We spent many days trying to make what we sensed to be important to come out. But when we were in the middle of a long painful sickness and the apprenticeship to the art of life and like any apprentice, we did not have the master’s perspective. Desire, sickness, health, remembering, freedom, fear, were things we had not live sufficiently.


We are so egoistical, so arrogant that we want to make reality into a concept, reduce life to a logical idea. We were so busy looking for meaning for “me”, we spent all our time looking for some concept of truth, and couldn’t hear any wisdom from everybody. We usually ended up playing a game of life and pretend. But truth is what is left when we drop all concepts.


All human beings are ill, therefore I am ill. Our sickness will last as long as there is ignorance and self-clinging. As long as beings are sick, I my self will remain sick. When our own health broke, something hard and bitter in us broke as well. But we do learn how to deal with sick and pain. Who is not or ill in some way?? Death is a one thing at which we cannot fail. When we are trying to be strong, defending ourselves, we can’t let ourselves get sick. We force our self to stay well because we don’t feel strong enough to be vulnerable.

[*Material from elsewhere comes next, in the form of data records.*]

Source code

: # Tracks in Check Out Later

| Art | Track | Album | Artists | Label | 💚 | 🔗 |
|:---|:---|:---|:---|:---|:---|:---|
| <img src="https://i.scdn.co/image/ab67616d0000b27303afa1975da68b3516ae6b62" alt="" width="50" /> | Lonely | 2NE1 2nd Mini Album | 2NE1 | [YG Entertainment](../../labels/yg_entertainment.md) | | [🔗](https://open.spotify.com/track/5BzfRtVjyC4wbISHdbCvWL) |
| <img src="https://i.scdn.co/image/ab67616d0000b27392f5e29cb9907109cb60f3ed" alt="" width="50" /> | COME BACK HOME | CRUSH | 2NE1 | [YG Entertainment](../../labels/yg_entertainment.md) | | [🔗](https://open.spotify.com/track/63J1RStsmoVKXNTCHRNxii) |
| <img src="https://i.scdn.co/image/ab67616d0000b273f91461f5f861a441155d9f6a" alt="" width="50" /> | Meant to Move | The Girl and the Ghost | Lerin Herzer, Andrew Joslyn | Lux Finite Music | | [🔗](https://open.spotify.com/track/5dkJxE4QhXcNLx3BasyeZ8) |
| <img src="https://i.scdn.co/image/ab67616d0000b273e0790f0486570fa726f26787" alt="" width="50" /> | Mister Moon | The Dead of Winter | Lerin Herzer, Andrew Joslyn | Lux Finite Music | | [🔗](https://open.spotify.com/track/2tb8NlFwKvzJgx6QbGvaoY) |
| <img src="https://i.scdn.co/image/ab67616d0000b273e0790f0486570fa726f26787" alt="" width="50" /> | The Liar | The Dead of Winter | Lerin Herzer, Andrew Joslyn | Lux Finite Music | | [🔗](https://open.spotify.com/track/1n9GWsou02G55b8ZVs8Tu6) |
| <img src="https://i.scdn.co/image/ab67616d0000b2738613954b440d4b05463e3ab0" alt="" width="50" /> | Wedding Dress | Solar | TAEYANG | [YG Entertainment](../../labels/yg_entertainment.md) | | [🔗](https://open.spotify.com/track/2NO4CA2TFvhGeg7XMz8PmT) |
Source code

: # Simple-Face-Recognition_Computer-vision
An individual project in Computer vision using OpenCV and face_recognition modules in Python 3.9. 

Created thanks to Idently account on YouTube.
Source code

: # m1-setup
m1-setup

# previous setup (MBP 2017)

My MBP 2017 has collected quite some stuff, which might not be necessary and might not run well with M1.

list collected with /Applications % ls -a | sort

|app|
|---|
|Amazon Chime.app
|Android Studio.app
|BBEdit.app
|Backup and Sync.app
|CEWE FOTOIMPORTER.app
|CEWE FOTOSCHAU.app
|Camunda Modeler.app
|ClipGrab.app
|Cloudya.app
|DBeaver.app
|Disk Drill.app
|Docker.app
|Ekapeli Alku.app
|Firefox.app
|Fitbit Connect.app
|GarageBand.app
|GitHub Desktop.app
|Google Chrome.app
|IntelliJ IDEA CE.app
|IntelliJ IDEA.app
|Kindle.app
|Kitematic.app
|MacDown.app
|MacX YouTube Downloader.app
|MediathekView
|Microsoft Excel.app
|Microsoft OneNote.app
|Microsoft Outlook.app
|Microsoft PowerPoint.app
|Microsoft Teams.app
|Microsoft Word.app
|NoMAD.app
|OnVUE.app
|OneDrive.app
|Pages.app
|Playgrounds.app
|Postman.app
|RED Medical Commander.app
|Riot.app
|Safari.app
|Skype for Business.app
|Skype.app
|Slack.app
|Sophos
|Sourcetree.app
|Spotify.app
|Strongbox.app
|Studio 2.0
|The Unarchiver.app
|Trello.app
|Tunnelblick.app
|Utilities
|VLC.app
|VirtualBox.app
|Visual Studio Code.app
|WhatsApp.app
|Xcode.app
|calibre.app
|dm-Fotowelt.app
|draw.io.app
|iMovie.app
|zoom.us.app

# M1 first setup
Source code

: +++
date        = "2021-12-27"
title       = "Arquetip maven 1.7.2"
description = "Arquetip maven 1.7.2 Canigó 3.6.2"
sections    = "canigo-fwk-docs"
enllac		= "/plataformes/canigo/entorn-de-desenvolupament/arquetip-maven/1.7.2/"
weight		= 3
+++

It is a way of saying I will remain human.


Delusion is a concept. Enlightenment is a concept. Health is a concept, sick is another concept. We seek after health and try to avoid our sickness, seek after enlightenment and try to avoid delusion. All are just concept. Without concept, we find ourselves unbounded, undefined, and our greatest fear is to live without boundaries, without definitions. Everyone and everything can come in.


Finally, all concepts have something to do with a new experience of faith. Not faith as we learn: a compulsory belief in something one can’t really know. There was faith as an ideal. This is more of what I call: “a willingness to take the next step even though what will happen”.

We do not leave make-believe behind when we emerge into so-called-adulthood. We just call it rationalization is more important to life. How difficult it is to know the actuality of our inner voice, to know it is not some fiction we have created, a rationalized mask over our own godless wildness. We want it to be free of our self and were at the same time afraid that to be so was a kind death.